* WHAT THIS TASK INVOLVES:
Locate the line that contains "5. **Completa** niveles" in the entries below, then repeat it and every following line through the line that contains "1. Clona este repositorio", exactly, and no others.
━━━━━━━━━━━━━━━━━━━━
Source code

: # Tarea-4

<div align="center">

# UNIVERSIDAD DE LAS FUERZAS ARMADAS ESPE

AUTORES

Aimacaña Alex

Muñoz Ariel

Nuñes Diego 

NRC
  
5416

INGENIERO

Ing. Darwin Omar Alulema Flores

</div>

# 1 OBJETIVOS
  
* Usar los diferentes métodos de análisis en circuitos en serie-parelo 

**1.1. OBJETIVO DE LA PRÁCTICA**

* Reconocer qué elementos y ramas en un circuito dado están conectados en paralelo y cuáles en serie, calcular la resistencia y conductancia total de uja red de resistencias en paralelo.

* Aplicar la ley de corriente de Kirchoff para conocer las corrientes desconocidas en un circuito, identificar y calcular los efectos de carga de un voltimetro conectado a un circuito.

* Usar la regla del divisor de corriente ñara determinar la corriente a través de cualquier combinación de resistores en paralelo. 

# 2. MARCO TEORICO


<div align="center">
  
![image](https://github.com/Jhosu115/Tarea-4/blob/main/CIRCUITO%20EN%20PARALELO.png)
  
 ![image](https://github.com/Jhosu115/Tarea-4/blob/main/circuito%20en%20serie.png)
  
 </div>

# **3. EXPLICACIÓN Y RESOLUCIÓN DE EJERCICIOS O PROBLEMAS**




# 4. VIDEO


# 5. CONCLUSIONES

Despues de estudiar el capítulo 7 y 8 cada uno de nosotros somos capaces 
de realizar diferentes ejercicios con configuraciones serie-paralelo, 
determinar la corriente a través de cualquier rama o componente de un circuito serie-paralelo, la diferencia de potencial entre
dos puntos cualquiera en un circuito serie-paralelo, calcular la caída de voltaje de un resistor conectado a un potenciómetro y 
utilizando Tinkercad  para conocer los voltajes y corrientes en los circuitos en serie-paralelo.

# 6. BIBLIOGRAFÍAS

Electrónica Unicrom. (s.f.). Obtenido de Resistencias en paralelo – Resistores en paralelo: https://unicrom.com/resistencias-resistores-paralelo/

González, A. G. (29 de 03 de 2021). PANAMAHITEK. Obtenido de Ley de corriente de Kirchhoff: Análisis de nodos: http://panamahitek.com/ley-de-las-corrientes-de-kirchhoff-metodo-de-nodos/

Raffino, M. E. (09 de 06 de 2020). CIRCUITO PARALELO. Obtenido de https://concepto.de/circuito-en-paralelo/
━━━━━━━━━━━━━━━━━━━━
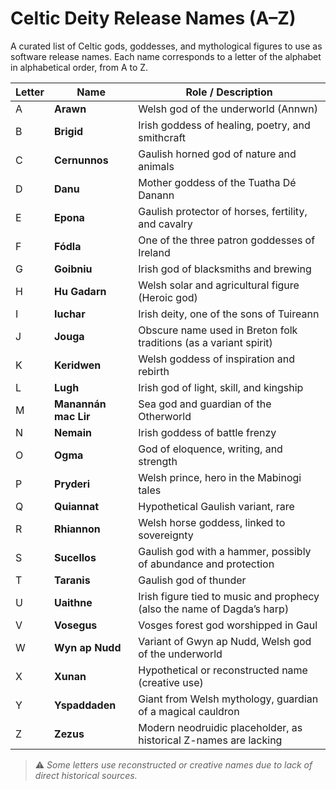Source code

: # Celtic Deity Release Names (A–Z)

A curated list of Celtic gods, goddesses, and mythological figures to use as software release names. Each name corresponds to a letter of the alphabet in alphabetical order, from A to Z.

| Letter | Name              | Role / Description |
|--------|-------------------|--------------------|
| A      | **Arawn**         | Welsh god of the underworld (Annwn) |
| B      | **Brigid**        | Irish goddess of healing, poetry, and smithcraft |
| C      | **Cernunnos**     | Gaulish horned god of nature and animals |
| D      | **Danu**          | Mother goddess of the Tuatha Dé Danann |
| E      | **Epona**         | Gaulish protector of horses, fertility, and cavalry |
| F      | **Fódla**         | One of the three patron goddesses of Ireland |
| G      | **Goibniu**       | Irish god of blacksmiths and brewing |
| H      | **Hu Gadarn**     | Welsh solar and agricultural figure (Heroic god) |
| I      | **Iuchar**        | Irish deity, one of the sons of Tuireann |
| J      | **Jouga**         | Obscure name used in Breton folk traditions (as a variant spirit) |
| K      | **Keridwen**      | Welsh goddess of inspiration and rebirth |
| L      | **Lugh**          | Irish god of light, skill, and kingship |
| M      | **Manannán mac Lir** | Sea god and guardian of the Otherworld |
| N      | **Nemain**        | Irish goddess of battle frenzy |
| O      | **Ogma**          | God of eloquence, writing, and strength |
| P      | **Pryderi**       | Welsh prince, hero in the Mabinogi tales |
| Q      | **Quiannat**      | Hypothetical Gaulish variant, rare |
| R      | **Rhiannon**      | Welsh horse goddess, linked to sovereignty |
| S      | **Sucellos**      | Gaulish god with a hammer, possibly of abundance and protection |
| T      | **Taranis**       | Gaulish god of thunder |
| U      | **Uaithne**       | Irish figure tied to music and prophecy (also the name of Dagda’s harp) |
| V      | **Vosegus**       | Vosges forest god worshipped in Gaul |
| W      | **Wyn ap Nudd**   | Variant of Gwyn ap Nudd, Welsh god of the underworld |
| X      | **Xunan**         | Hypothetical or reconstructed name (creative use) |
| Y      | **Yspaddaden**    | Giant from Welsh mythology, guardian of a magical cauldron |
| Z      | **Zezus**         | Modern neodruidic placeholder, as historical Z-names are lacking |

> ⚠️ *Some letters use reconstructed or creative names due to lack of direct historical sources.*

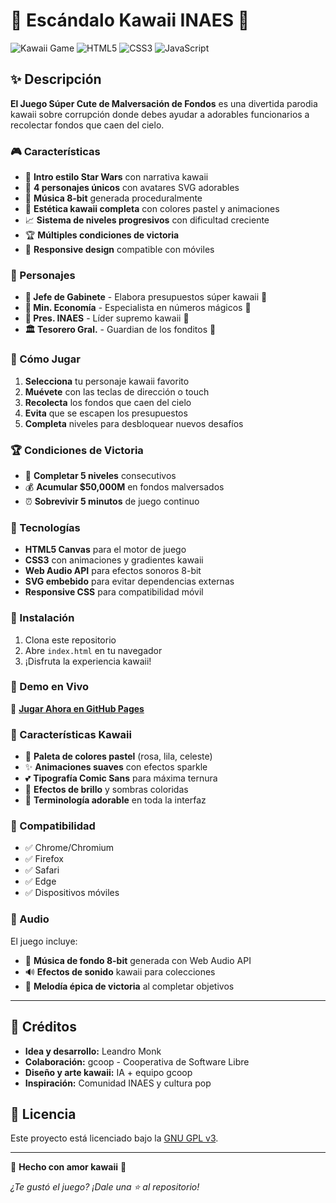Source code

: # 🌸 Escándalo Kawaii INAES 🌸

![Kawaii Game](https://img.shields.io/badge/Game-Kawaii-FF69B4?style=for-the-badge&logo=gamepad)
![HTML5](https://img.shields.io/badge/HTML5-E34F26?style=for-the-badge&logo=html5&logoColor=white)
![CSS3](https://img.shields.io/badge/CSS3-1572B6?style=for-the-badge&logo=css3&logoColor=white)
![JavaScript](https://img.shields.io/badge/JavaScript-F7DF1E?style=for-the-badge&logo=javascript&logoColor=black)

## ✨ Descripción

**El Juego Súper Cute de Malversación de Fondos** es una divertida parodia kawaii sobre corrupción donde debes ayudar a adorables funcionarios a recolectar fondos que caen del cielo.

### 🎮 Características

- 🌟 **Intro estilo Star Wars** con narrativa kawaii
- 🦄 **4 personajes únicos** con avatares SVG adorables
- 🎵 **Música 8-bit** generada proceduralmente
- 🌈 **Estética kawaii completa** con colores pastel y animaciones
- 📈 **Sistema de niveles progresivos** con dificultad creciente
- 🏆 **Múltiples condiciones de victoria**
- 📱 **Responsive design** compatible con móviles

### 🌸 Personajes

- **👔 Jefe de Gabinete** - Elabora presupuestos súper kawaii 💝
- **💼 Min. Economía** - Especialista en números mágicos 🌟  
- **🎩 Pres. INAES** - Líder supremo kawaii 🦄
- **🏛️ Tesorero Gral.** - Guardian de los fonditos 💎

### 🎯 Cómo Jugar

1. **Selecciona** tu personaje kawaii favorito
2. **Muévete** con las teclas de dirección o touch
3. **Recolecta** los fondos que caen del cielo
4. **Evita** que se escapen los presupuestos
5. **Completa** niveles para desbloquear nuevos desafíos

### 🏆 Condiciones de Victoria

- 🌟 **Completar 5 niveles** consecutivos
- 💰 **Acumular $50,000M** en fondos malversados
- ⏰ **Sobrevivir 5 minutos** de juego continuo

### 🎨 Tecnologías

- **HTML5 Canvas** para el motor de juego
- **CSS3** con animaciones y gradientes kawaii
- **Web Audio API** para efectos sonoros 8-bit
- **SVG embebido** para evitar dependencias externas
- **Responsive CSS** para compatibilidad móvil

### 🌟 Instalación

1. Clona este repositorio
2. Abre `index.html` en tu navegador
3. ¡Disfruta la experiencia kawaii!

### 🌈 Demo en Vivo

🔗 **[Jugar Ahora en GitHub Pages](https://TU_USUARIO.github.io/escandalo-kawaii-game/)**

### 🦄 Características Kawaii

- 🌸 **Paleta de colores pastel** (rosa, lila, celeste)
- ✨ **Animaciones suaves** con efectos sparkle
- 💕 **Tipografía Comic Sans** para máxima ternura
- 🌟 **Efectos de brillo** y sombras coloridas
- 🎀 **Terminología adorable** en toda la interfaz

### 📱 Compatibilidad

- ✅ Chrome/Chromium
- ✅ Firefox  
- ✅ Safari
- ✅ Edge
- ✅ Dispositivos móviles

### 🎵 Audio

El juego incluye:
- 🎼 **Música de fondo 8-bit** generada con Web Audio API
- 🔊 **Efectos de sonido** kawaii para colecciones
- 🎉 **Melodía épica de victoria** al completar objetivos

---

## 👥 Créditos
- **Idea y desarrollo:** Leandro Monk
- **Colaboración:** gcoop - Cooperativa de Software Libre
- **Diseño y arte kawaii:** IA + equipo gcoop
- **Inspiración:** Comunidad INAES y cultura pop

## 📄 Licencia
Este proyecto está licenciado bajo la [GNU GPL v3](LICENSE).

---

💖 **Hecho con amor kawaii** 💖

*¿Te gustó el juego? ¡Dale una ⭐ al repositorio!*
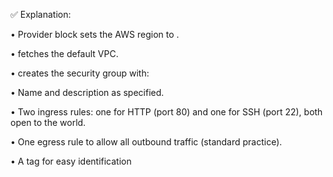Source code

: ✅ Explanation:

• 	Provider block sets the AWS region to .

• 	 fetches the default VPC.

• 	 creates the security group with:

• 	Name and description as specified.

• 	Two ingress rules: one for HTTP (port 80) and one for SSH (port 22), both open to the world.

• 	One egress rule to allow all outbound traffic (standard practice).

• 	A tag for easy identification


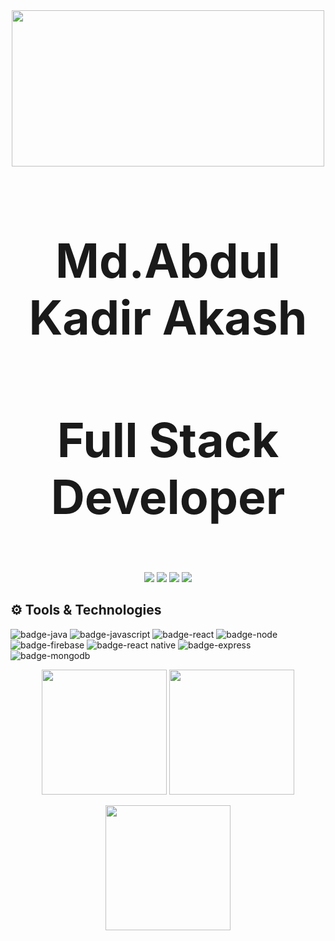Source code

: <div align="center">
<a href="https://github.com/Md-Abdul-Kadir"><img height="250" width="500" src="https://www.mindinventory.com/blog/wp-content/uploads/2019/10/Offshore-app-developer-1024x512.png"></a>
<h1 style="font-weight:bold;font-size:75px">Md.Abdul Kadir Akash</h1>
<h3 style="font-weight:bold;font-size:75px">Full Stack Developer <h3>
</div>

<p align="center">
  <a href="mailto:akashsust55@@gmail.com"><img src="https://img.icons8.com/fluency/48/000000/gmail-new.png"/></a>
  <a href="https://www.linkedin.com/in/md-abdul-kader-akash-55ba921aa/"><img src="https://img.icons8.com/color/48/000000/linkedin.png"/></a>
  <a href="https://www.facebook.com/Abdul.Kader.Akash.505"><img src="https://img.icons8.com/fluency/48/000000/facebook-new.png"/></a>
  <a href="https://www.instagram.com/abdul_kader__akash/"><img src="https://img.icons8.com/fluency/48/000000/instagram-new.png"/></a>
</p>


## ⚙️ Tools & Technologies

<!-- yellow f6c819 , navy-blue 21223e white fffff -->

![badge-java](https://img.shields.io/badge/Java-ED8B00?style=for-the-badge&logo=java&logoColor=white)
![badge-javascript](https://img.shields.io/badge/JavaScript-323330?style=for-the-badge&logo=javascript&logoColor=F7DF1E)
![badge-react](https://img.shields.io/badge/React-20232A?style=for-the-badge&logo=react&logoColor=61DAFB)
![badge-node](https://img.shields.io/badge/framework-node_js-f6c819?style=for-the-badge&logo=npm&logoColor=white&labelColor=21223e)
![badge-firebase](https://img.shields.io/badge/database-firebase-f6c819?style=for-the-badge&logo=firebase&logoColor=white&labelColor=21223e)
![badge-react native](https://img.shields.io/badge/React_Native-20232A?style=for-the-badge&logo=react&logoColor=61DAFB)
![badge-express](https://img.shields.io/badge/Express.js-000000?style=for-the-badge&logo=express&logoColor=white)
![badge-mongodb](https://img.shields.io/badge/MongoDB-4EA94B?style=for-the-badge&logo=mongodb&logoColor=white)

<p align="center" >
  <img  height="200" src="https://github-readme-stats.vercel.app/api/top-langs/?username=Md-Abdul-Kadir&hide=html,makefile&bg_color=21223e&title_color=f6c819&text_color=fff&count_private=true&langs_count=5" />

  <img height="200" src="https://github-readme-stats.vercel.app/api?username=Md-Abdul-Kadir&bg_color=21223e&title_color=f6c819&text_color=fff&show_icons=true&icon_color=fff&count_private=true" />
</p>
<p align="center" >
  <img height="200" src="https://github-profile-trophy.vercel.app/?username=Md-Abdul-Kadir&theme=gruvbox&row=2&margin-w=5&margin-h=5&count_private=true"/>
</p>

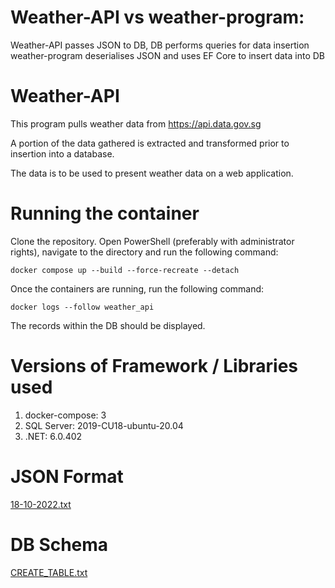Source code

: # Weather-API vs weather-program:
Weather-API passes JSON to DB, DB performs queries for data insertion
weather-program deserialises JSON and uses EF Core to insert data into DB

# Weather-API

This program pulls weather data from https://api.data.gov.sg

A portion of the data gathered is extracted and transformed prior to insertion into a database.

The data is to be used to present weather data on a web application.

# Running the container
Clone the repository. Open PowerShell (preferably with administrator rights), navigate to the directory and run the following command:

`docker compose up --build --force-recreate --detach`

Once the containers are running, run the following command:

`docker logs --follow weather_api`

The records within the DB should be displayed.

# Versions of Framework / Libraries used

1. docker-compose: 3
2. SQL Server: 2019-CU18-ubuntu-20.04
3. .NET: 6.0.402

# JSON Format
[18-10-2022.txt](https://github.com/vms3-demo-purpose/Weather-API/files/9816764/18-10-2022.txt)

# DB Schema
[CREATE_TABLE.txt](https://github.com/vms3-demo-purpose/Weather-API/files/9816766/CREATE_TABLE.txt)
━━━━━━━━━━━━━━━━━━━━
* SOLUTION:
5. **Completa** niveles para desbloquear nuevos desafíos

### 🏆 Condiciones de Victoria

- 🌟 **Completar 5 niveles** consecutivos
- 💰 **Acumular $50,000M** en fondos malversados
- ⏰ **Sobrevivir 5 minutos** de juego continuo

### 🎨 Tecnologías

- **HTML5 Canvas** para el motor de juego
- **CSS3** con animaciones y gradientes kawaii
- **Web Audio API** para efectos sonoros 8-bit
- **SVG embebido** para evitar dependencias externas
- **Responsive CSS** para compatibilidad móvil

### 🌟 Instalación

1. Clona este repositorio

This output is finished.